The Crested Caracara looks like a hawk with its sharp beak and talons, behaves like a vulture, and is technically a large tropical black-and-white falcon.
In 2016, when Toyota first arrived in Guanajuato in central Mexico to construct a new vehicle assembly plant, the Caracara was located only on the northeast corner of the property. Only a small number of the birds were seen at a time.
Toyota is committed to operating in harmony with nature, so team members at the plant (known as TMMGT) selected this amazing bird of prey as its indicator species. An indicator species is one whose presence, absence or abundance reflects the health of an ecosystem.
With the goal of improving the Caracara’s habitat, team members selected an area to conserve and enhance.
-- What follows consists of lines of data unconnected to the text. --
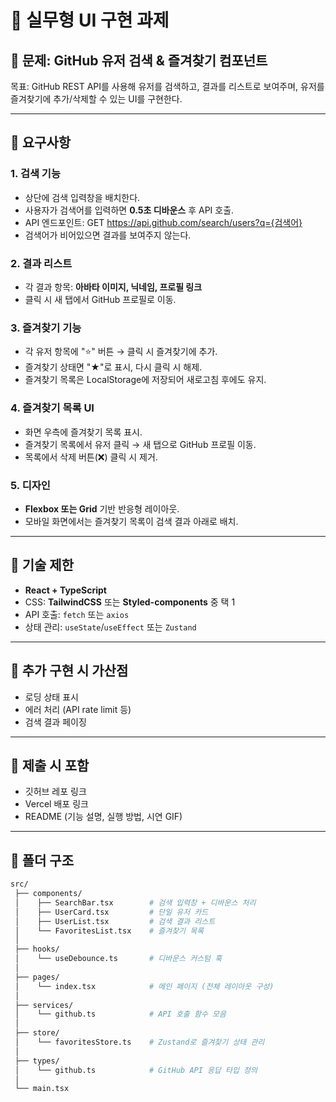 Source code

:# 📝 실무형 UI 구현 과제

## 📌 문제: GitHub 유저 검색 & 즐겨찾기 컴포넌트
목표: GitHub REST API를 사용해 유저를 검색하고, 결과를 리스트로 보여주며, 유저를 즐겨찾기에 추가/삭제할 수 있는 UI를 구현한다.

---

## 🔹 요구사항

### 1. 검색 기능
- 상단에 검색 입력창을 배치한다.
- 사용자가 검색어를 입력하면 **0.5초 디바운스** 후 API 호출.
- API 엔드포인트:
  GET https://api.github.com/search/users?q={검색어}
- 검색어가 비어있으면 결과를 보여주지 않는다.

### 2. 결과 리스트
- 각 결과 항목: **아바타 이미지, 닉네임, 프로필 링크**
- 클릭 시 새 탭에서 GitHub 프로필로 이동.

### 3. 즐겨찾기 기능
- 각 유저 항목에 "⭐" 버튼 → 클릭 시 즐겨찾기에 추가.
- 즐겨찾기 상태면 "★"로 표시, 다시 클릭 시 해제.
- 즐겨찾기 목록은 LocalStorage에 저장되어 새로고침 후에도 유지.

### 4. 즐겨찾기 목록 UI
- 화면 우측에 즐겨찾기 목록 표시.
- 즐겨찾기 목록에서 유저 클릭 → 새 탭으로 GitHub 프로필 이동.
- 목록에서 삭제 버튼(❌) 클릭 시 제거.

### 5. 디자인
- **Flexbox 또는 Grid** 기반 반응형 레이아웃.
- 모바일 화면에서는 즐겨찾기 목록이 검색 결과 아래로 배치.

---

## 🔹 기술 제한
- **React + TypeScript**
- CSS: **TailwindCSS** 또는 **Styled-components** 중 택 1
- API 호출: `fetch` 또는 `axios`
- 상태 관리: `useState`/`useEffect` 또는 `Zustand`

---

## 🔹 추가 구현 시 가산점
- 로딩 상태 표시
- 에러 처리 (API rate limit 등)
- 검색 결과 페이징

---

## 🔹 제출 시 포함
- 깃허브 레포 링크
- Vercel 배포 링크
- README (기능 설명, 실행 방법, 시연 GIF)

---

## 📂 폴더 구조
```bash
src/
 ├── components/
 │    ├── SearchBar.tsx        # 검색 입력창 + 디바운스 처리
 │    ├── UserCard.tsx         # 단일 유저 카드
 │    ├── UserList.tsx         # 검색 결과 리스트
 │    └── FavoritesList.tsx    # 즐겨찾기 목록
 │
 ├── hooks/
 │    └── useDebounce.ts       # 디바운스 커스텀 훅
 │
 ├── pages/
 │    └── index.tsx            # 메인 페이지 (전체 레이아웃 구성)
 │
 ├── services/
 │    └── github.ts            # API 호출 함수 모음
 │
 ├── store/
 │    └── favoritesStore.ts    # Zustand로 즐겨찾기 상태 관리
 │
 ├── types/
 │    └── github.ts            # GitHub API 응답 타입 정의
 │
 └── main.tsx
```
Next to a retention pond in the southwest corner of the property, trunks and branches were arranged as nests for small species that are the Caracara’s prey. In the same area, team members hatched a plan to plant more than 20,000 native trees and bushes to create a forest. This effort helps to spread the culture of Morizukuri, which in Japanese means “to create a forest,” and supports the Toyota Environmental Challenge 2050, a global effort to establish a future society where people and cars can coexist in harmony with nature.
So far, 460 team members have planted 12,130 trees!
The plan is already working. The Caracara can now be seen gliding across the sky around the entire property. Team members have spotted 15 Caracara at once from four different family units.